Once you reach the line with "Ensure working directory" in the material below, copy each line exactly up to and including the line with "Superbowl Sunday is", and skip the pictures.
============================================================
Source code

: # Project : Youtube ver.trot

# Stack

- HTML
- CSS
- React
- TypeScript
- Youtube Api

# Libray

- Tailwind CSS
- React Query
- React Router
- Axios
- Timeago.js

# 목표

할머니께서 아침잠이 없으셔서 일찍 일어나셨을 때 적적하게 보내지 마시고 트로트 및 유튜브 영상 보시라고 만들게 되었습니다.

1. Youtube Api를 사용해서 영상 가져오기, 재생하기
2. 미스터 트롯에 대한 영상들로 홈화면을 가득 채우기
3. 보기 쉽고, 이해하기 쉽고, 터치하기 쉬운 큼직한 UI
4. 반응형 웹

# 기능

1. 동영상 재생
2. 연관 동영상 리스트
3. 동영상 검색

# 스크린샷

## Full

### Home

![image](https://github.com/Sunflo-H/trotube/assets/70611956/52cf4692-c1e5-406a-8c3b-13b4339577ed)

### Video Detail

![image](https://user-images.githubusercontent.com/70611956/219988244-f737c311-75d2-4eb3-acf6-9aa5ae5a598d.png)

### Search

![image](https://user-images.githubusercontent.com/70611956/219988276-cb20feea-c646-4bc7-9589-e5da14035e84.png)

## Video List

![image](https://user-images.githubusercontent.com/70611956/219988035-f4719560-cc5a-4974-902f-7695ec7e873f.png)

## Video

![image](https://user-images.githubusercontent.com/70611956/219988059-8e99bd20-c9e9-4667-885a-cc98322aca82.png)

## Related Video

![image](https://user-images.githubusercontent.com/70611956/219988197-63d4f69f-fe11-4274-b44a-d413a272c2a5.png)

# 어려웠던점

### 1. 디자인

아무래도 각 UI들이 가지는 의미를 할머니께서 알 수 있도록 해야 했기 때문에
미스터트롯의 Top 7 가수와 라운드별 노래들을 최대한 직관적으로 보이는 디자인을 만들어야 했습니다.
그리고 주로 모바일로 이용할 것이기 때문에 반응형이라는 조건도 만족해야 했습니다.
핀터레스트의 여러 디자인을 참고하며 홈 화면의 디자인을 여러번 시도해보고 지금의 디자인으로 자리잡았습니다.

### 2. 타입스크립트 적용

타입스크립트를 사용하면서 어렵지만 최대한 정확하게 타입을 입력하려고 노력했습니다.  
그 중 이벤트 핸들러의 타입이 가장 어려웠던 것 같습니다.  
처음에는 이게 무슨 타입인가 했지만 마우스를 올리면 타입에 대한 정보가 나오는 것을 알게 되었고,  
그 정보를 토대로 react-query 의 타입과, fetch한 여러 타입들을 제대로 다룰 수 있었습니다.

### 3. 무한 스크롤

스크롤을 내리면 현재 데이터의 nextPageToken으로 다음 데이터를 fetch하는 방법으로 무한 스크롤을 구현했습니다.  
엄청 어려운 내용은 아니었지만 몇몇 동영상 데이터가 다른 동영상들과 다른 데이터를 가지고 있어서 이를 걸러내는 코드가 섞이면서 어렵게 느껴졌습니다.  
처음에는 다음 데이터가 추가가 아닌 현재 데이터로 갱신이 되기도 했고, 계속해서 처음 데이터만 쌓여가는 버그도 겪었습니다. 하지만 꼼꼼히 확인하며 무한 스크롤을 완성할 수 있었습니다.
============================================================
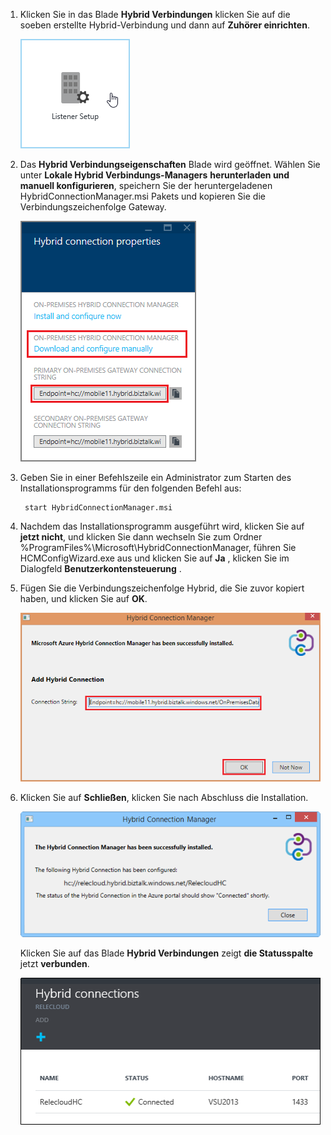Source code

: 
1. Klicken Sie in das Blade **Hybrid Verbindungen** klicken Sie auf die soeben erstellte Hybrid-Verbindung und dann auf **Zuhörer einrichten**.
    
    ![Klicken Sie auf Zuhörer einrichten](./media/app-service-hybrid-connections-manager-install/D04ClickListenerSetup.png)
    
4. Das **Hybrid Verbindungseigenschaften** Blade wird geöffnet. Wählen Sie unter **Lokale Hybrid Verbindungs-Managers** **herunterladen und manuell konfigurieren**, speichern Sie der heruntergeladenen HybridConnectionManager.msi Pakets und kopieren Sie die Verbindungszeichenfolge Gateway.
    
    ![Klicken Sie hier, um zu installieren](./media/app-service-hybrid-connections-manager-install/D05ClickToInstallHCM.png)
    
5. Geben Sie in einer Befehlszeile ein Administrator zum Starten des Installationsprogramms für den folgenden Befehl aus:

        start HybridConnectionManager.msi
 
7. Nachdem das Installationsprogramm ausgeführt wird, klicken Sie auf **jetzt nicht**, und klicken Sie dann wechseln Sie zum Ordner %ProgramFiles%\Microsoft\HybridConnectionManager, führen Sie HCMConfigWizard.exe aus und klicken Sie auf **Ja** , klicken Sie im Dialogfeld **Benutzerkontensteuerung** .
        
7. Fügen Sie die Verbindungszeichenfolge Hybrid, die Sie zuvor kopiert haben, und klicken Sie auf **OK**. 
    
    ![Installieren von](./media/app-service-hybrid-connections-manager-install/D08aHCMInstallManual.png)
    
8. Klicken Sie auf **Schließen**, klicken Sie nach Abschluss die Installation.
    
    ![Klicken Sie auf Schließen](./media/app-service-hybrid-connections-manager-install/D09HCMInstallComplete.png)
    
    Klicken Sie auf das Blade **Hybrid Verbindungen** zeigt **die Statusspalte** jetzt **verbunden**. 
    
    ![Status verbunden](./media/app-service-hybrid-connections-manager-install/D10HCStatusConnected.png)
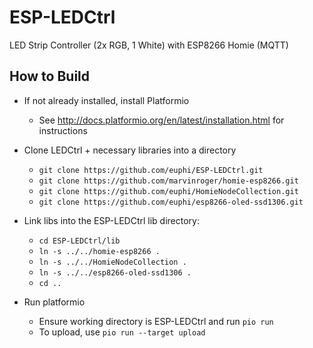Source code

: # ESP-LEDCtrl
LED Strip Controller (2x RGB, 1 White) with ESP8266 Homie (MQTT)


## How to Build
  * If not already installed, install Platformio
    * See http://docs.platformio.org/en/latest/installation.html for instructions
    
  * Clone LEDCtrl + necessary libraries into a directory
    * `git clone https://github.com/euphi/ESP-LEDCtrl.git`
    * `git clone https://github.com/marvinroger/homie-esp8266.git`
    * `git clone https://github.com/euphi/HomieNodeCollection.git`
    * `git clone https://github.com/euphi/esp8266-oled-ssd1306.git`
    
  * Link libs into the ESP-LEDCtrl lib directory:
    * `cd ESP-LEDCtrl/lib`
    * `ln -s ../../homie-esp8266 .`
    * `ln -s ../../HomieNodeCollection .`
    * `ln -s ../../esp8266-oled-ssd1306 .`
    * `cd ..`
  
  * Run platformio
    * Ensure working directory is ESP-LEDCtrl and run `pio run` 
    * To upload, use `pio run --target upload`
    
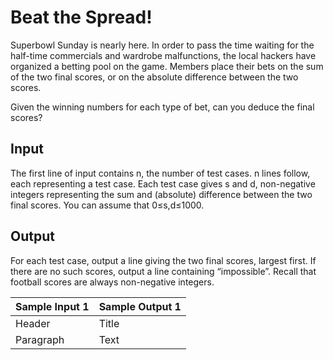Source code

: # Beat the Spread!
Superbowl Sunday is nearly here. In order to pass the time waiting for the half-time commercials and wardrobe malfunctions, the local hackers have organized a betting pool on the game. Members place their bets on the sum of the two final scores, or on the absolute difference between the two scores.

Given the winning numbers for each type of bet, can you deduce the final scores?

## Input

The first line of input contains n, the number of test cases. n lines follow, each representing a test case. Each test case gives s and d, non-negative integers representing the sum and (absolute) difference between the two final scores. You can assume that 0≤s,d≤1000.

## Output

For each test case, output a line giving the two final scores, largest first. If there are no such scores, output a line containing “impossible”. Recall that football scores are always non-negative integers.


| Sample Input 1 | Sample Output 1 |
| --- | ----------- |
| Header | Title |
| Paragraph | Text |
============================================================
* ANSWER SECTION:
    * Ensure working directory is ESP-LEDCtrl and run `pio run` 
    * To upload, use `pio run --target upload`
    
Source code

: # Beat the Spread!
Superbowl Sunday is nearly here. In order to pass the time waiting for the half-time commercials and wardrobe malfunctions, the local hackers have organized a betting pool on the game. Members place their bets on the sum of the two final scores, or on the absolute difference between the two scores.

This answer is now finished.